Task brief> Your task is to write out exactly the lines from the line containing "Note: Based only" through the end of the records, inclusive at both ends.

Dataset>
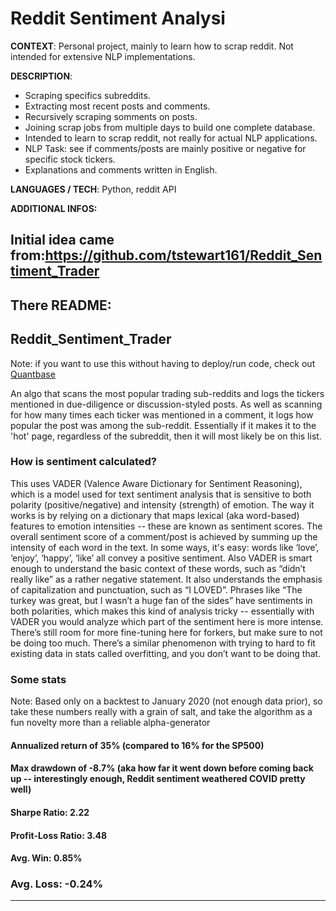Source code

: # Reddit Sentiment Analysi

**CONTEXT**: Personal project, mainly to learn how to scrap reddit. Not intended for extensive NLP implementations.

**DESCRIPTION**:
- Scraping specifics subreddits.
- Extracting most recent posts and comments.
- Recursively scraping somments on posts.
- Joining scrap jobs from multiple days to build one complete database.
- Intended to learn to scrap reddit, not really for actual NLP applications.
- NLP Task: see if comments/posts are mainly positive or negative for specific stock tickers.
- Explanations and comments written in English.

**LANGUAGES / TECH**: Python, reddit API

**ADDITIONAL INFOS:**












## Initial idea came from:https://github.com/tstewart161/Reddit_Sentiment_Trader

There README: 
-------------
## Reddit_Sentiment_Trader

Note: if you want to use this without having to deploy/run code, check out [Quantbase](http://getquantbase.com)

An algo that scans the most popular trading sub-reddits and logs the tickers mentioned in due-diligence or discussion-styled posts. As well as scanning for how many times each ticker was mentioned in a comment, it logs how popular the post was among the sub-reddit. Essentially if it makes it to the 'hot' page, regardless of the subreddit, then it will most likely be on this list.

### How is sentiment calculated?

This uses VADER (Valence Aware Dictionary for Sentiment Reasoning), which is a model used for text sentiment analysis that is sensitive to both polarity (positive/negative) and intensity (strength) of emotion. The way it works is by relying on a dictionary that maps lexical (aka word-based) features to emotion intensities -- these are known as sentiment scores. The overall sentiment score of a comment/post is achieved by summing up the intensity of each word in the text. In some ways, it's easy: words like ‘love’, ‘enjoy’, ‘happy’, ‘like’ all convey a positive sentiment. Also VADER is smart enough to understand the basic context of these words, such as “didn’t really like” as a rather negative statement. It also understands the emphasis of capitalization and punctuation, such as “I LOVED”. Phrases like “The turkey was great, but I wasn’t a huge fan of the sides” have sentiments in both polarities, which makes this kind of analysis tricky -- essentially with VADER you would analyze which part of the sentiment here is more intense. There’s still room for more fine-tuning here for forkers, but make sure to not be doing too much. There’s a similar phenomenon with trying to hard to fit existing data in stats called overfitting, and you don’t want to be doing that.


### Some stats

Note: Based only on a backtest to January 2020 (not enough data prior), so take these numbers really with a grain of salt, and take the algorithm as a fun novelty more than a reliable alpha-generator

#### Annualized return of 35% (compared to 16% for the SP500)

#### Max drawdown of -8.7% (aka how far it went down before coming back up -- interestingly enough, Reddit sentiment weathered COVID pretty well)

#### Sharpe Ratio: 2.22

#### Profit-Loss Ratio: 3.48

#### Avg. Win: 0.85%

### Avg. Loss: -0.24%


--------------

Response to the exercise>
Note: Based only on a backtest to January 2020 (not enough data prior), so take these numbers really with a grain of salt, and take the algorithm as a fun novelty more than a reliable alpha-generator

#### Annualized return of 35% (compared to 16% for the SP500)

#### Max drawdown of -8.7% (aka how far it went down before coming back up -- interestingly enough, Reddit sentiment weathered COVID pretty well)

#### Sharpe Ratio: 2.22

#### Profit-Loss Ratio: 3.48

#### Avg. Win: 0.85%

### Avg. Loss: -0.24%


--------------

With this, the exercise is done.